* [Assignment]:
Among the entries, which lines carry the string "lemma"? Copy each of them.

* [Supplied data]:
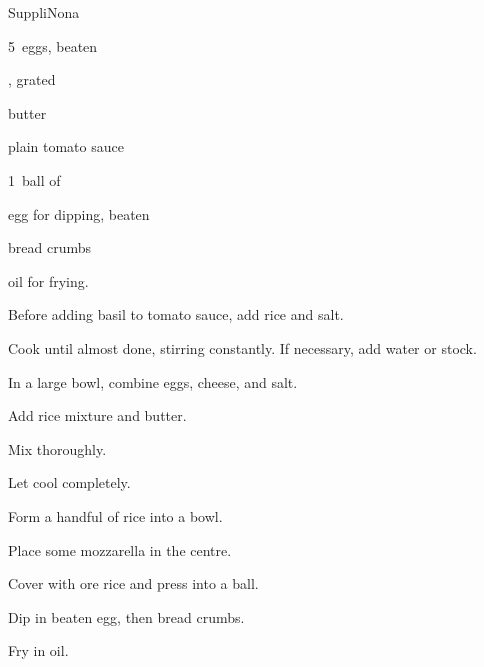 \begin{recipe}{Suppli}{Nona}{}

\begin{ingredients}
\item {} 
\item 5~eggs, beaten
\item {}, grated
\item \C{\quarter} butter
\item plain tomato sauce
\item 1~ball of 
\item egg for dipping, beaten
\item bread crumbs
\item oil for frying.
\end{ingredients}

\begin{directions}
\item Before adding basil to tomato sauce, add rice and salt.
\item Cook until almost done, stirring constantly. If necessary, add water or stock. 
\item In a large bowl, combine eggs, cheese, and salt.
\item Add rice mixture and butter.
\item Mix thoroughly.
\item Let cool completely.
\item Form a handful of rice into a bowl.
\item Place some mozzarella in the centre.
\item Cover with ore rice and press into a ball.
\item Dip in beaten egg, then bread crumbs.
\item Fry in oil.
\end{directions}

\end{recipe}
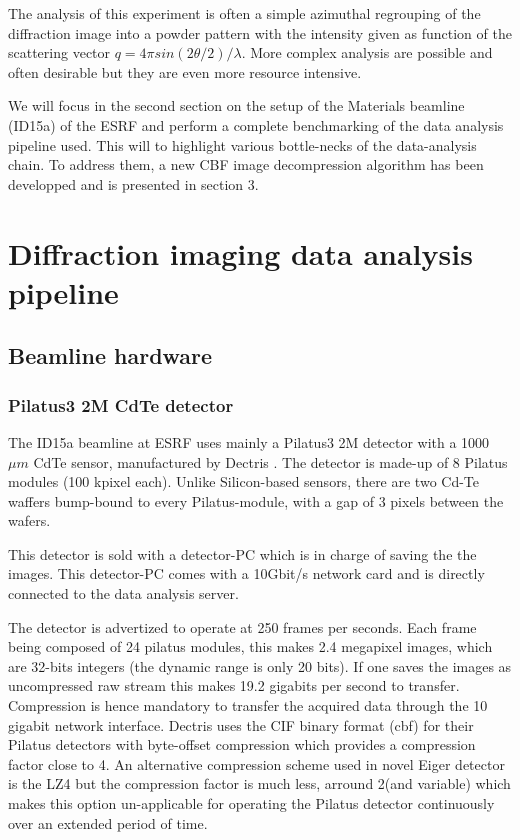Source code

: \documentclass[preprint, pdf]{iucr}              %
\begin{document}
The analysis of this experiment is often a simple azimuthal regrouping of the
diffraction image into a powder pattern with the intensity given as function of
the scattering vector $q=4 \pi sin (2\theta/2)/\lambda$. 
More complex analysis are possible and often desirable but they are even more
resource intensive.

We will focus in the second section on the setup of the Materials beamline
(ID15a) of the ESRF and perform a complete benchmarking of the data analysis 
pipeline used. This will to highlight various bottle-necks of the data-analysis
chain.
To address them, a new CBF image decompression algorithm has been developped and
is presented in section 3. 

\section{Diffraction imaging data analysis pipeline}

\subsection{Beamline hardware}

\subsubsection{Pilatus3 2M CdTe detector}

The ID15a beamline at ESRF uses mainly a Pilatus3 2M detector with a 1000 $\mu
m$ CdTe sensor, manufactured by Dectris \cite{dectris}. 
The detector is made-up of 8 Pilatus modules (100 kpixel each).
Unlike Silicon-based sensors, there are two Cd-Te waffers bump-bound to every
Pilatus-module, with a gap of 3 pixels between the wafers.

This detector is sold with a detector-PC which is in charge of saving the
the images. 
This detector-PC comes with a 10Gbit/s network card and is directly connected to
the data analysis server.

The detector is advertized to operate at 250 frames per seconds. 
Each frame being composed of 24 pilatus modules, this makes 2.4 megapixel
images, which are 32-bits integers (the dynamic range is only 20 bits).
If one saves the images as uncompressed raw stream this makes 19.2 gigabits per
second to transfer.
Compression is hence mandatory to transfer the acquired data through the 10
gigabit network interface.
Dectris uses the CIF binary format (cbf) for their Pilatus detectors with
byte-offset compression which provides a compression factor close to 4\times. 
An alternative compression scheme used in novel Eiger detector is the LZ4 but
the compression factor is much less, arround 2\times (and variable) which makes
this option un-applicable for operating the Pilatus detector continuously over
an extended period of time.
\end{document}
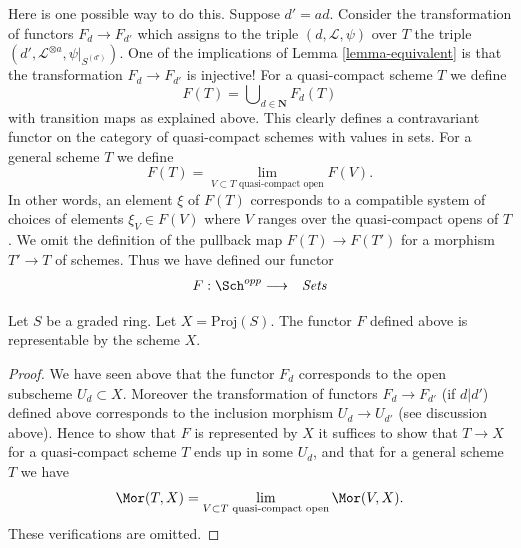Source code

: \medskip\noindent
Here is one possible way to do this. Suppose $d' = ad$.
Consider the transformation of functors $F_d \to F_{d'}$
which assigns to the triple $(d, \mathcal{L}, \psi)$ over
$T$ the triple $(d', \mathcal{L}^{\otimes a}, \psi|_{S^{(d')}})$.
One of the implications of Lemma \ref{lemma-equivalent} is that the
transformation $F_d \to F_{d'}$ is injective!
For a quasi-compact scheme $T$ we define
$$
F(T) = \bigcup\nolimits_{d \in \mathbf{N}} F_d(T)
$$
with transition maps as explained above. This clearly defines a
contravariant functor on the category of quasi-compact schemes
with values in sets. For a general scheme
$T$ we define
$$
F(T)
=
\lim_{V \subset T\text{ quasi-compact open}} F(V).
$$
In other words, an element $\xi$ of $F(T)$ corresponds to a compatible system
of choices of elements $\xi_V \in F(V)$ where $V$ ranges over the
quasi-compact opens of $T$.
We omit the definition of the pullback map $F(T) \to F(T')$
for a morphism $T' \to T$ of schemes.
Thus we have defined our functor
\begin{eqnarray*}
F : \Sch^{opp} & \longrightarrow & \textit{Sets}
\end{eqnarray*}

\begin{lemma}
\label{lemma-proj-functor}
Let $S$ be a graded ring.
Let $X = \text{Proj}(S)$.
The functor $F$ defined above is representable by the scheme $X$.
\end{lemma}

\begin{proof}
We have seen above that the functor $F_d$ corresponds to the
open subscheme $U_d \subset X$. Moreover the transformation
of functors $F_d \to F_{d'}$ (if $d | d'$) defined above
corresponds to the inclusion morphism $U_d \to U_{d'}$
(see discussion above). Hence to show that $F$ is represented
by $X$ it suffices to show that $T \to X$ for a quasi-compact
scheme $T$ ends up in some $U_d$, and that for a general scheme
$T$ we have
$$
\Mor(T, X)
=
\lim_{V \subset T\text{ quasi-compact open}} \Mor(V, X).
$$
These verifications are omitted.
\end{proof}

* [Your solution]:
One of the implications of Lemma \ref{lemma-equivalent} is that the
\begin{lemma}
\label{lemma-proj-functor}
\end{lemma}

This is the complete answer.